Sharine: Aqui há outro gráfico. Sei que não é sua área de especialização, mas gostaria de saber qual é sua impressão. Aqui diz que, no Brasil, somente 11% do orçamento público para a cultura é federal. Todo o restante é estadual e municipal. Mas, com a Lei Aldir Blanc, isso está mudando porque há um investimento federal muito grande. Por outro lado, é complexo porque há cidades grandes, como São Paulo e Rio de Janeiro, que, de fato, investem na cultura. Mas há cidade muito pequenas, com poucos habitantes, que não têm sequer uma secretaria de cultura. Às vezes, têm uma Secretaria de Cultura e Turismo, Cultura e Educação. Não têm pessoal para trabalhar com isso. Agora, com a Lei Aldir Blanc, que é uma lei descentralizada, o governo federal repassa, para os estados e para os municípios, uma parte do orçamento para que utilizem.
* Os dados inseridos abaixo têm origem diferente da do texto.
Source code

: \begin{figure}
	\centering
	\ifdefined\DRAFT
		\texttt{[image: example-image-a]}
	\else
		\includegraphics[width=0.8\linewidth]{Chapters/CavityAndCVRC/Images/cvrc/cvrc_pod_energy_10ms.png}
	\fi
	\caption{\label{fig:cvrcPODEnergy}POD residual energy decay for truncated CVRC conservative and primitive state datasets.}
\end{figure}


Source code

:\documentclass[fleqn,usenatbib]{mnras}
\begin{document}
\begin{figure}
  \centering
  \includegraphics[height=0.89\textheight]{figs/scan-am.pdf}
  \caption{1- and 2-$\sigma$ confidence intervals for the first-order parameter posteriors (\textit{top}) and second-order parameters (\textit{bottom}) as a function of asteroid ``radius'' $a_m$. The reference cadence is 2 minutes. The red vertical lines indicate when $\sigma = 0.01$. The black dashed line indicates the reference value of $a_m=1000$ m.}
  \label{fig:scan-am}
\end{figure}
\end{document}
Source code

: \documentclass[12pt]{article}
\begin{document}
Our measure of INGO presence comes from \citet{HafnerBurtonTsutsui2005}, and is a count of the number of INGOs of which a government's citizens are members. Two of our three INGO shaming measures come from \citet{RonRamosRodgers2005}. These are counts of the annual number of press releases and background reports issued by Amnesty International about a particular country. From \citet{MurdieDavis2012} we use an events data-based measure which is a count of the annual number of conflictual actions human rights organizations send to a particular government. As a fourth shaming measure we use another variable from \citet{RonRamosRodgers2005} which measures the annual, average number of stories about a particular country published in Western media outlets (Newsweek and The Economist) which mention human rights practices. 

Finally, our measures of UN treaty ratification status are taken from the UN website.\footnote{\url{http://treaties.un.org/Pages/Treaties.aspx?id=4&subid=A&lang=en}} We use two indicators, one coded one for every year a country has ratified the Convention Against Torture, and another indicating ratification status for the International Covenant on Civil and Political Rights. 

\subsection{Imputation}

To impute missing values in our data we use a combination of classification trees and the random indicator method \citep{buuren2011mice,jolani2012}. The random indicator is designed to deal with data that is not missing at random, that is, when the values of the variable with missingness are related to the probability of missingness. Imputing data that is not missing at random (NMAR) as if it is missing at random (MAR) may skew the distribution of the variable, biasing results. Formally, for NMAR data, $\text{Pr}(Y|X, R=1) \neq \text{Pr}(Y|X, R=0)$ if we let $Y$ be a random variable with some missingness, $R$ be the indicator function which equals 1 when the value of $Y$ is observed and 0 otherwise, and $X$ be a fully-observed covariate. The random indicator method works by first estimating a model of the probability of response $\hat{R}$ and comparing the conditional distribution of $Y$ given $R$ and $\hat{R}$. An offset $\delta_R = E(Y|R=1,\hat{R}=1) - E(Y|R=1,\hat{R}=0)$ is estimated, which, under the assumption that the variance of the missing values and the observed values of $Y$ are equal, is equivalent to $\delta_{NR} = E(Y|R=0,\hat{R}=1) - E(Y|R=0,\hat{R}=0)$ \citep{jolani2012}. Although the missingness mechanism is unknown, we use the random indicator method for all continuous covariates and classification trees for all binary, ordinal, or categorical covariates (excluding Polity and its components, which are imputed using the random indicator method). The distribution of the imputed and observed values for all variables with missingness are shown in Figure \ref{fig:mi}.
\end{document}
Com isso, muitos dos prefeitos dizem: “não vou gastar o meu dinheiro. Como tenho o dinheiro federal, não vou investir em cultura, vou investir em outra área, como educação, como saúde”. Isso está mudando um pouco o sistema federal de cultura. No México, 60% são investimentos federais e somente 40% são estaduais. Não há dados sobre o investimento municipal. Pelo menos, eu não encontrei.
Eduardo: Não, não há. O INEGI, que é nosso instituto que gera tudo isso, ainda não chega ao nível municipal. Por isso, você somente encontra nesse gráfico os investimentos federais e estaduais. Mas deve ter se dado conta de que o estadual vem crescendo. Isso quer dizer que os estados estão se vendo obrigados a colocar mais dinheiro porque deixou de chegar do outro lado.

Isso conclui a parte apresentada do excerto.